Op de tong bijten

Vandaag op het werk een discussie over roken gehad. Eén van mijn collega’s (een verstokt roker of course) vond het nodig om maatregelen tegen het roken fascistisch te noemen. Want ja, ocharme, die arme rokers, ze worden toch zo hard gediscrimineerd. Vroeger, toen ik nog jong en vol vuur was, zou ik hier heftig op gereageerd hebben. Nu heb ik zwaar op mijn tong gebeten en gewoon de schouders opgehaald. Het heeft geen zin om met zulke mensen in discussie te gaan. Ik gun hem zijn groot gelijk.

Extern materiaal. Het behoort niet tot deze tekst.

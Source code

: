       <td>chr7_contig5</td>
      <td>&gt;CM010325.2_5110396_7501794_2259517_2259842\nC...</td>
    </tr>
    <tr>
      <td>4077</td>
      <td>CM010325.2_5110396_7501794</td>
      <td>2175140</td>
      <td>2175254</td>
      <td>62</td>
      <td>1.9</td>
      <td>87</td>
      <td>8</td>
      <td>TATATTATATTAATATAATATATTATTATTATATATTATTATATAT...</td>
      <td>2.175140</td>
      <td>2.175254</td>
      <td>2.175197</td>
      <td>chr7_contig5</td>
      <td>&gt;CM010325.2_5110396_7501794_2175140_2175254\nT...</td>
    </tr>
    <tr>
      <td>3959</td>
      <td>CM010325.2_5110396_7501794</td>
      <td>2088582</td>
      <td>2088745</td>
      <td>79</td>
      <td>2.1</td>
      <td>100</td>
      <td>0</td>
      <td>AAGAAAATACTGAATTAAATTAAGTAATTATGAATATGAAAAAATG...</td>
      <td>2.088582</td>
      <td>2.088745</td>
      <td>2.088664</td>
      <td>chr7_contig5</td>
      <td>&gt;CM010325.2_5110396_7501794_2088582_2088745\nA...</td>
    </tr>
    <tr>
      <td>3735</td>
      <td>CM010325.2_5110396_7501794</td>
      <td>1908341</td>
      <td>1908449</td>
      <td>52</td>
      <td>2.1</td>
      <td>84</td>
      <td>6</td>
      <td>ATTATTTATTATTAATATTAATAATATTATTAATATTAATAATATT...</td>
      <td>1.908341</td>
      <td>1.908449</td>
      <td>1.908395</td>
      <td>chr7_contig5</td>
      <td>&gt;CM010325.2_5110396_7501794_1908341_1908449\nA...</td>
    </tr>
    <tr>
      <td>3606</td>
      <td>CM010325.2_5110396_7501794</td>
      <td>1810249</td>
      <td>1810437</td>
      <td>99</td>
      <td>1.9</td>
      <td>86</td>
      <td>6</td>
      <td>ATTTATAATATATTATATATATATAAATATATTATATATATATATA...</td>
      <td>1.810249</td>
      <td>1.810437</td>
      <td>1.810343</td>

Dit zal mij er alleszins niet van weerhouden tot mijn laatste snik te ijveren voor een VOLLEDIG rookvrije horeca. In Australië was dat trouwens een zaligheid. Alles rookvrij. Zelfs op terrassen in de buitenlucht was er een scheiding tussen rokers en niet-rokers. Wat een luxe!

Stinkmobiel

En we hebben alweer een nieuwe wagen. Da’s de vierde al op één maand tijd. Mijn vriend is vorige week de huurwagen gaan inruilen voor een “aanloopwagen” (whatever that may be) van de leasingmaatschappij. En jawel, ‘t is weer een stinkmobiel. :-( Bah, bah, bah. Nog een paar weekjes wachten en zoveel mogelijk met de raampjes open rijden en dan hebben we hopelijk onze definitieve nieuwe wagen.

Awoert University Squash

Gisterenavond heb ik mij héél, héél boos gemaakt. Naar goeie gewoonte gingen we op zondagavond een balletje slaan in de University Squash. Ik kom binnen en zie (en ruik) dat één van de klanten aan de toog zit te roken. Ik merk vriendelijk op dat het verboden is te roken in sportinfrastructuur en of hij alstublieft zijn sigaret zou willen doven.

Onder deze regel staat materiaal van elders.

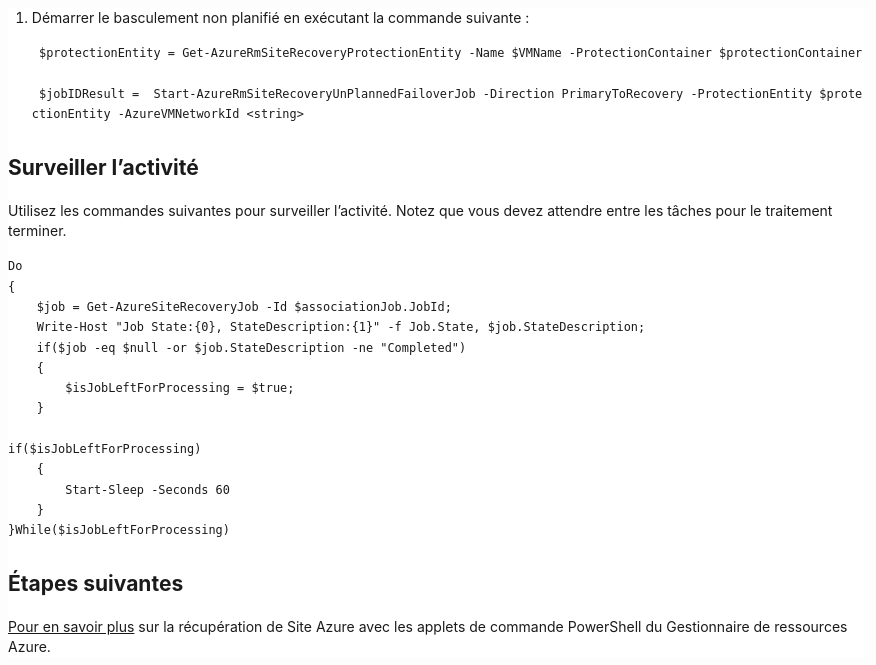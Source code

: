 1. Démarrer le basculement non planifié en exécutant la commande suivante :

        $protectionEntity = Get-AzureRmSiteRecoveryProtectionEntity -Name $VMName -ProtectionContainer $protectionContainer

        $jobIDResult =  Start-AzureRmSiteRecoveryUnPlannedFailoverJob -Direction PrimaryToRecovery -ProtectionEntity $protectionEntity -AzureVMNetworkId <string>  


## <a name=monitor></a>Surveiller l’activité

Utilisez les commandes suivantes pour surveiller l’activité. Notez que vous devez attendre entre les tâches pour le traitement terminer.

    Do
    {
        $job = Get-AzureSiteRecoveryJob -Id $associationJob.JobId;
        Write-Host "Job State:{0}, StateDescription:{1}" -f Job.State, $job.StateDescription;
        if($job -eq $null -or $job.StateDescription -ne "Completed")
        {
            $isJobLeftForProcessing = $true;
        }

    if($isJobLeftForProcessing)
        {
            Start-Sleep -Seconds 60
        }
    }While($isJobLeftForProcessing)



## <a name="next-steps"></a>Étapes suivantes

[Pour en savoir plus](https://msdn.microsoft.com/library/azure/mt637930.aspx) sur la récupération de Site Azure avec les applets de commande PowerShell du Gestionnaire de ressources Azure.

“Stoort het u misschien dat ik rook?”
Ikke (inwendig denkend: onnozelaar): “Natuurlijk.”
“Maar juffrouw, ik kom hier al meer dan tien jaar en ik heb hier altijd gerookt.”
Ikke: “Dat kan goed zijn, maar de regelgeving is veranderd en vanaf één januari 2007 is roken niet meer toegelaten in sportinfrastructuur.”
Nog wat blabla, maar uiteindelijk is hij dan buiten zijn sigaret gaan oproken.

Ik schud het incident van mij af en begin te squashen. Een vijftal minuutjes later komt één van mijn squashparters zeggen dat de uitbater zelf ook staat te roken. Dat verklaart natuurlijk de asbak die open en bloot op de toog stond. Ik had het kunnen weten, want de uitbater is een onverbeterlijke verslaafde en dat voor een squashtrainer.

Dus ga ik naar de uitbater en zeg: “U weet toch dat het verboden is te roken in sportinfrastructuur?”
Wordt die vent lastig: “Dat is hier mijn zaak en ik doe hier wat ik wil. En honderd meter verder mogen ze wel roken. En dat is dikke discriminatie.”
Ik: “De regels zijn er om u aan te houden en ik squash liever in een gezonde omgeving.”

Enfin, natuurlijk praatte ik tegen een muur. We hebben ons squashpartijtje nog afgemaakt, maar ik heb niks meer geconsumeerd. En dat was meteen ook de laatste keer dat ik nog een voet in de University Squash gezet heb. Een squash club die een vieze en stinkende verslaving in stand houden, belangrijker vindt dan mijn recht om in een rookvrije omgeving te sporten, dat vraagt gewoon om een boycot.

Dikke awoert voor University Squash, stinkhol.